[INPUT RECORDS]

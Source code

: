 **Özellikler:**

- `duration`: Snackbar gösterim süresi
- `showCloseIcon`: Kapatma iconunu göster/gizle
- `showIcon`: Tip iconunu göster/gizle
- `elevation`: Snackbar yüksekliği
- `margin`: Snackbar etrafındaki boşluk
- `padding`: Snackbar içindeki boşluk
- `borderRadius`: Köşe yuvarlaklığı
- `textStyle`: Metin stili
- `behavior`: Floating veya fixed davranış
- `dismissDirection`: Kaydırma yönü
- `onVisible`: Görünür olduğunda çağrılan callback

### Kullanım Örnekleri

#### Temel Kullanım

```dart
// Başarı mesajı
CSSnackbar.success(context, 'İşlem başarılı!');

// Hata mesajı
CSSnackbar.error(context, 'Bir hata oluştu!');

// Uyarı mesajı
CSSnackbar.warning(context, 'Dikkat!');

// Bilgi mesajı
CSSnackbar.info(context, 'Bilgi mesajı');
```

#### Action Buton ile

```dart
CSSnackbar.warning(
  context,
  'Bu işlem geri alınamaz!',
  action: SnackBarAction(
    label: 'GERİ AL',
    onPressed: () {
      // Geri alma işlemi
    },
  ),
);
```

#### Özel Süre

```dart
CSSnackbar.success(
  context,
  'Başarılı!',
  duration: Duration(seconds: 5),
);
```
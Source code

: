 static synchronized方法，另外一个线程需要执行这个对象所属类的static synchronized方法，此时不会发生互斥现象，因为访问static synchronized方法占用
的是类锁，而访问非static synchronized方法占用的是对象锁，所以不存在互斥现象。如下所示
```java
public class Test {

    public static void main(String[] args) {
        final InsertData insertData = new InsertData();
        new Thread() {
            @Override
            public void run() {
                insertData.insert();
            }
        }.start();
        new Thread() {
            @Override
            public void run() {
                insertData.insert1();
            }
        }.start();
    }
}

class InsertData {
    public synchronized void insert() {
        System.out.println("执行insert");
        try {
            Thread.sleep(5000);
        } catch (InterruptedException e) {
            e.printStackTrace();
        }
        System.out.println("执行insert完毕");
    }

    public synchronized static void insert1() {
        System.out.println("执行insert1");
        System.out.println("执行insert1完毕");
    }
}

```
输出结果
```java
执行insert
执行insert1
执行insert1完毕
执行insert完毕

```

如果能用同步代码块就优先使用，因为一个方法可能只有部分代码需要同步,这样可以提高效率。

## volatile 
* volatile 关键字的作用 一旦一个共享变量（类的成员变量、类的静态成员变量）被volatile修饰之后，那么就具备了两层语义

[/INPUT RECORDS]

WORK REQUEST:
From the material above, state how many lines hold the word "success", giving nothing but the number.

RESPONSE TO THE EXERCISE:
2